## Records provided:
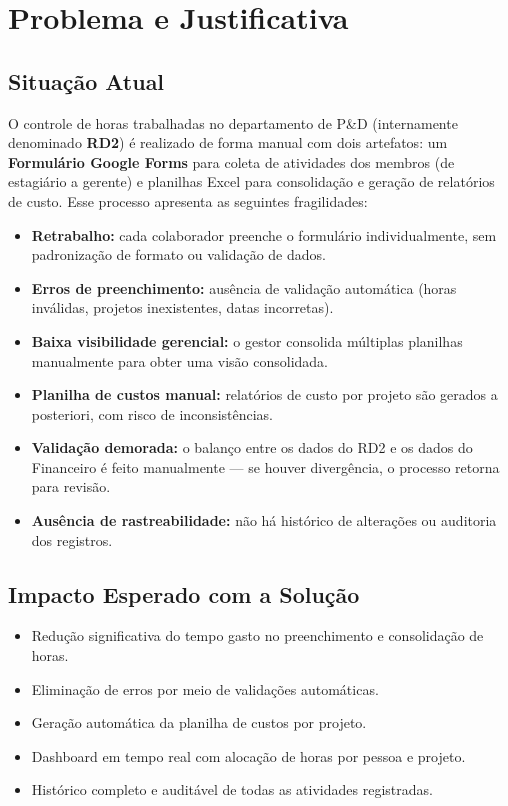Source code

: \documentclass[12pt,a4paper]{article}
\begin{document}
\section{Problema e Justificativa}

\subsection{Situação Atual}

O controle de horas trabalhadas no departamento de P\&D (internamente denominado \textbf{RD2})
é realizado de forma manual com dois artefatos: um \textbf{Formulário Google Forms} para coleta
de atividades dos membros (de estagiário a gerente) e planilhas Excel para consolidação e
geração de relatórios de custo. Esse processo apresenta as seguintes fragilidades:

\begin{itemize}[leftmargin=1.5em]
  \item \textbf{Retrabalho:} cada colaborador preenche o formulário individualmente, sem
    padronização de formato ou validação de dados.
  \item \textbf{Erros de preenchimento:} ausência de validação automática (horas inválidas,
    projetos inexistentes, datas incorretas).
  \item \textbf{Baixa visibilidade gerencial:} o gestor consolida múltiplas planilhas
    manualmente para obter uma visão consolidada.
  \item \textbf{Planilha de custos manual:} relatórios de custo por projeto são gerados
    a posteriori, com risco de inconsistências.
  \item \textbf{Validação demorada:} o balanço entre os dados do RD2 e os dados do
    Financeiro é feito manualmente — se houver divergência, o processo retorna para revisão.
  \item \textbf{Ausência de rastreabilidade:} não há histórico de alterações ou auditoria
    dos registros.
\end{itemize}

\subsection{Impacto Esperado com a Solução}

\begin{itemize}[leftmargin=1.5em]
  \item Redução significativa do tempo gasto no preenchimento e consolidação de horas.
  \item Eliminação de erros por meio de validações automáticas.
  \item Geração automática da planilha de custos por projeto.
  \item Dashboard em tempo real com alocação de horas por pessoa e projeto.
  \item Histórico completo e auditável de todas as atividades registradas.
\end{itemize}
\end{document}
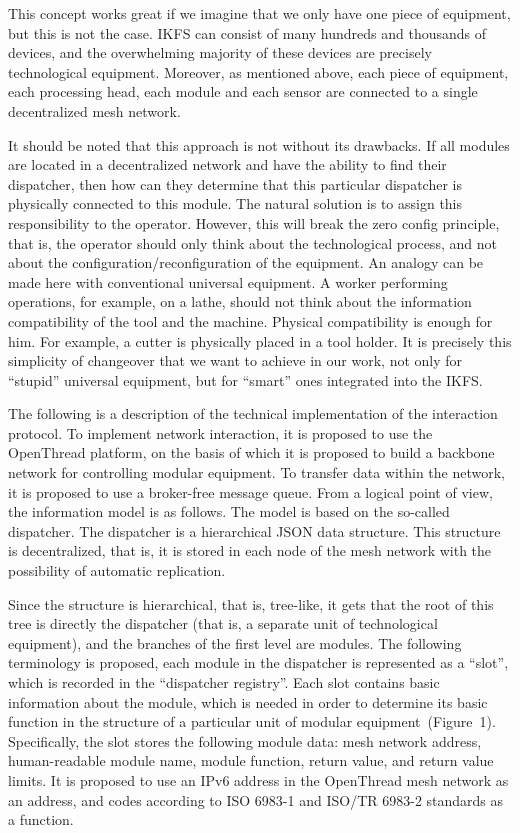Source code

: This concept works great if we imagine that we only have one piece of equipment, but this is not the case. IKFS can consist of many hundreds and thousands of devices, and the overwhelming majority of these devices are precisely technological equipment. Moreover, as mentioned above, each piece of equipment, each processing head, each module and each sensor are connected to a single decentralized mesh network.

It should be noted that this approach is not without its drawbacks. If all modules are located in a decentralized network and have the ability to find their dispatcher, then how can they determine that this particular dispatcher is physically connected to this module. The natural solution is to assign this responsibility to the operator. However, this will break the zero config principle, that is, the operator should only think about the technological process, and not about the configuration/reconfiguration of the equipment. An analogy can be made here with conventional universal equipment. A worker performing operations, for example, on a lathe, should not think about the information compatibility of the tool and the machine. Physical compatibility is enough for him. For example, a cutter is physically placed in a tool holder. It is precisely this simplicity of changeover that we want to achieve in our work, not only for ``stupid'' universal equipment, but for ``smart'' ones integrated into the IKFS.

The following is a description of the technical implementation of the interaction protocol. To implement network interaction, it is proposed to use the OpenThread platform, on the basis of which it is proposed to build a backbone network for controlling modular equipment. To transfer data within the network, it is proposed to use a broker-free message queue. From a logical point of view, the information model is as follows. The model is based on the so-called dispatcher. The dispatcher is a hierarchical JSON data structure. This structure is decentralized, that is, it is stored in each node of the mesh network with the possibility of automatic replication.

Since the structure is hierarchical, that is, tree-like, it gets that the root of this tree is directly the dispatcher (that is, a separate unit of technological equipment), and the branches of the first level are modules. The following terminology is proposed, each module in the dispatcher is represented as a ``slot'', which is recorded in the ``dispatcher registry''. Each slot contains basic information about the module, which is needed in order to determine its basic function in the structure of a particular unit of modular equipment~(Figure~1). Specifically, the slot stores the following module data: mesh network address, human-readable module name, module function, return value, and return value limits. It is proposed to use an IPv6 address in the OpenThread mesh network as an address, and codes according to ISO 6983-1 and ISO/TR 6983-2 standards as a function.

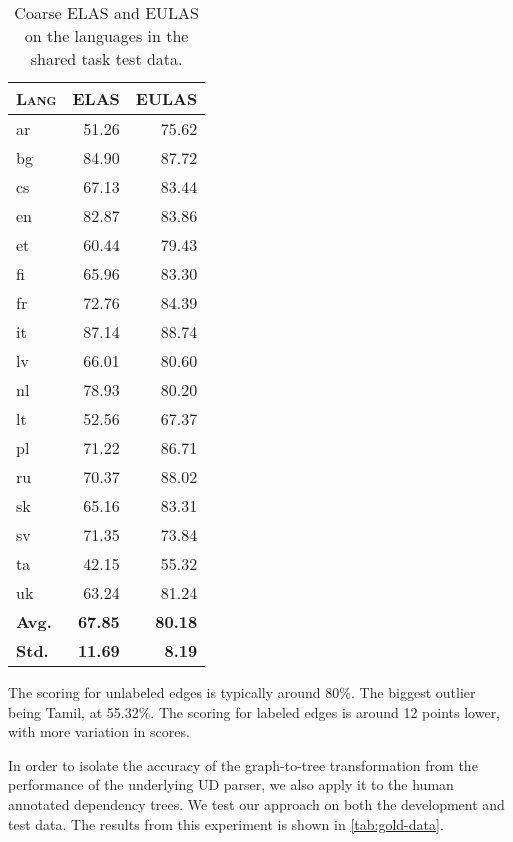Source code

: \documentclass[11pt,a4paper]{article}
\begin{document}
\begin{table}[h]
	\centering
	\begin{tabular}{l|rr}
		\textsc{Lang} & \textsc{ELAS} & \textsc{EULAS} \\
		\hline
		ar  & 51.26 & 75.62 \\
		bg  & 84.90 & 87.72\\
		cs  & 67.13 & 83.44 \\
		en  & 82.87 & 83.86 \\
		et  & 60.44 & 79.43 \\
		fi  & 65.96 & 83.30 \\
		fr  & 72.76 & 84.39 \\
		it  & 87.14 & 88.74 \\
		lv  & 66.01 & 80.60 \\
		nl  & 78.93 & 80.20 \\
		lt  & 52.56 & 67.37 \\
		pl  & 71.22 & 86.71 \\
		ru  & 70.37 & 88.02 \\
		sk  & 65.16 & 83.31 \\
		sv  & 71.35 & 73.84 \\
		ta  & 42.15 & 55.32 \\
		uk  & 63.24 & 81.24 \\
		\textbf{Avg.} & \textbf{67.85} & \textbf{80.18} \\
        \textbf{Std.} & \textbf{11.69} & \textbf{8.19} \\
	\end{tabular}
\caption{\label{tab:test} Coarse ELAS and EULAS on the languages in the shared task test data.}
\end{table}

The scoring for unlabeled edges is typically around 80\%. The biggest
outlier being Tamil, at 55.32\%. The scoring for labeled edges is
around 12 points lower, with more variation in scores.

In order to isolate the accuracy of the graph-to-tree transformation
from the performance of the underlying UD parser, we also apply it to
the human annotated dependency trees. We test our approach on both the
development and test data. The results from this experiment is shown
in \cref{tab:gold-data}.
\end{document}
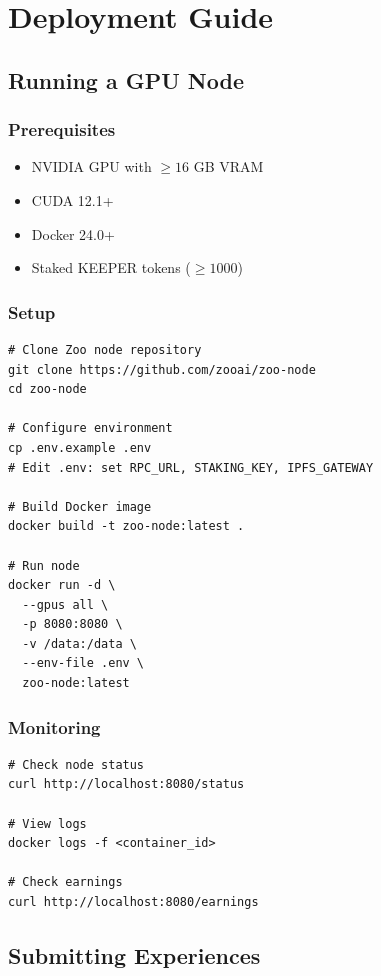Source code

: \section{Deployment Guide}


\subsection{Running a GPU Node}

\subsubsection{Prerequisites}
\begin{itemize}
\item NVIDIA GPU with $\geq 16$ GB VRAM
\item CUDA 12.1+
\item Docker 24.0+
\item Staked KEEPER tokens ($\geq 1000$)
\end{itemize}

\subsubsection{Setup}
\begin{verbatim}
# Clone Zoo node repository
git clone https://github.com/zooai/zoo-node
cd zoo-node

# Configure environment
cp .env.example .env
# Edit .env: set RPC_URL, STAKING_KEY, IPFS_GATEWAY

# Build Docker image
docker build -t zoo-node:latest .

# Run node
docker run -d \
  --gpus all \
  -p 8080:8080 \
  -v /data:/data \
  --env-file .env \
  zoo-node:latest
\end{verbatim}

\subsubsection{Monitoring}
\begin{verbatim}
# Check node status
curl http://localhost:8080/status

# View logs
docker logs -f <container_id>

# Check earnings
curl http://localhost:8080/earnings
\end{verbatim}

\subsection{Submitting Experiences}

## Work required:
With the pictures left out, restate word for word every line of the data above, from the first down to the line that contains "de atividades dos".

## Answer for this exercise:
Source code

: \documentclass[12pt,a4paper]{article}
\begin{document}
\section{Problema e Justificativa}

\subsection{Situação Atual}

O controle de horas trabalhadas no departamento de P\&D (internamente denominado \textbf{RD2})
é realizado de forma manual com dois artefatos: um \textbf{Formulário Google Forms} para coleta
de atividades dos membros (de estagiário a gerente) e planilhas Excel para consolidação e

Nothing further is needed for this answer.